Why Do We Need Aggregate Functions?
Imagine this table.
Student Table
| StudentID | Name | Department | Marks |
|---|---|---|---|
| 101 | Rahul | CSE | 85 |
| 102 | Aman | IT | 78 |
| 103 | Neha | CSE | 92 |
| 104 | Priya | IT | 88 |
| 105 | Rohit | CSE | 75 |
If the principal asks:
- How many students are there?
- What is the average marks?
- Who scored the highest marks?
- What is the total marks of all students?
Instead of calculating manually, SQL does it automatically using Aggregate Functions.
Types of Aggregate Functions
SQL provides five main aggregate functions.
| Function | Purpose |
|---|---|
COUNT() |
Counts records |
SUM() |
Adds values |
AVG() |
Calculates average |
MAX() |
Finds the highest value |
MIN() |
Finds the lowest value |
1. COUNT()
Purpose
Counts the number of rows.
Syntax
SELECT COUNT(*)
FROM Student;
Example
SELECT COUNT(*) AS TotalStudents
FROM Student;
Output
| TotalStudents |
|---|
| 5 |
Explanation
SQL counts every row in the Student table.
COUNT(ColumnName)
SELECT COUNT(Department)
FROM Student;
Counts only rows where Department is NOT NULL.
COUNT(DISTINCT)
SELECT COUNT(DISTINCT Department)
FROM Student;
Output
| Departments |
|---|
| 2 |
Only CSE and IT are counted once.
2. SUM()
Purpose
Adds all numeric values.
Syntax
SELECT SUM(column_name)
FROM table_name;
Example
SELECT SUM(Marks)
FROM Student;
Calculation
85 + 78 + 92 + 88 + 75 = 418
Output
| TotalMarks |
|---|
| 418 |
3. AVG()
Purpose
Calculates the average.
Syntax
SELECT AVG(Marks)
FROM Student;
Calculation
418 ÷ 5
= 83.6
Output
| AverageMarks |
|---|
| 83.6 |
4. MAX()
Purpose
Returns the highest value.
Example
SELECT MAX(Marks)
FROM Student;
Output
| HighestMarks |
|---|
| 92 |
Highest marks belong to Neha.
5. MIN()
Purpose
Returns the smallest value.
SELECT MIN(Marks)
FROM Student;
Output
| LowestMarks |
|---|
| 75 |
Lowest marks belong to Rohit.
Aggregate Functions with GROUP BY
Aggregate functions become even more useful when combined with GROUP BY.
Example
SELECT Department,
AVG(Marks) AS AverageMarks
FROM Student
GROUP BY Department;
Output
| Department | AverageMarks |
|---|---|
| CSE | 84 |
| IT | 83 |
SQL first creates groups based on Department, then calculates the average marks for each group.

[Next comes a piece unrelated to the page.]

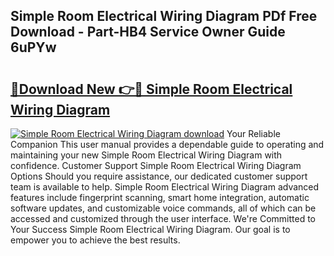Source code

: ## Simple Room Electrical Wiring Diagram PDf Free Download - Part-HB4 Service Owner Guide 6uPYw

# <h2><a href="http://dfsfvb.blite.top/?on=Simple+Room+Electrical+Wiring+Diagram">🔗Download New 👉🔴 Simple Room Electrical Wiring Diagram</a></h2>

[![Simple Room Electrical Wiring Diagram download](https://i.imgur.com/lujVjoI.png)](http://dfsfvb.blite.top/?on=Simple+Room+Electrical+Wiring+Diagram)
Your Reliable Companion This user manual provides a dependable guide to operating and maintaining your new Simple Room Electrical Wiring Diagram with confidence. Customer Support Simple Room Electrical Wiring Diagram Options Should you require assistance, our dedicated customer support team is available to help. Simple Room Electrical Wiring Diagram advanced features include fingerprint scanning, smart home integration, automatic software updates, and customizable voice commands, all of which can be accessed and customized through the user interface. We're Committed to Your Success Simple Room Electrical Wiring Diagram. Our goal is to empower you to achieve the best results.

Aggregate Functions with HAVING
SELECT Department,
COUNT(*) AS TotalStudents
FROM Student
GROUP BY Department
HAVING COUNT(*) > 2;
Output
| Department | TotalStudents |
|---|---|
| CSE | 3 |
HAVING filters the grouped results.
Aggregate Functions with WHERE
SELECT AVG(Marks)
FROM Student
WHERE Department='CSE';
Output
| AverageMarks |
|---|
| 84 |
WHERE filters rows before the average is calculated.
Execution Flow
Student Table
│
▼
WHERE
(Filter Rows)
│
▼
GROUP BY
(Create Groups)
│
▼
Aggregate Function
(COUNT, SUM, AVG...)
│
▼
HAVING
(Filter Groups)
│
▼
Final Output
Real-World Example
Suppose an online shopping company has the following table.
Orders
| OrderID | City | Amount |
|---|---|---|
| 1 | Delhi | 500 |
| 2 | Delhi | 800 |
| 3 | Mumbai | 600 |
| 4 | Delhi | 700 |
| 5 | Mumbai | 900 |
Total Sales
SELECT SUM(Amount)
FROM Orders;
Result
3500
Average Sales
SELECT AVG(Amount)
FROM Orders;
Result
700
Highest Sale
SELECT MAX(Amount)
FROM Orders;
Result
900
City-wise Sales
SELECT City,
SUM(Amount)
FROM Orders
GROUP BY City;
| City | TotalSales |
|---|---|
| Delhi | 2000 |
| Mumbai | 1500 |
Advantages of Aggregate Functions
- Summarize large amounts of data quickly.
- Generate reports with minimal SQL code.
- Work seamlessly with
GROUP BYandHAVING. - Improve readability of analytical queries.
- Useful for dashboards, statistics, and business reports.
Common Mistakes
❌ Using SUM() on a text column
SELECT SUM(Name)
FROM Student;
This causes an error because SUM() works only with numeric data.
❌ Forgetting GROUP BY
SELECT Department,
AVG(Marks)
FROM Student;
In most SQL databases, this will produce an error because Department is neither grouped nor aggregated.
✅ Correct
SELECT Department,
AVG(Marks)
FROM Student
GROUP BY Department;
Best Practices
-
Use aggregate functions only on appropriate data types.
- Combine them with
GROUP BYfor category-wise summaries. - Filter rows with
WHEREbefore aggregation. - Filter grouped results with
HAVING. - Use meaningful aliases like
AS TotalMarksorAS AverageSalary.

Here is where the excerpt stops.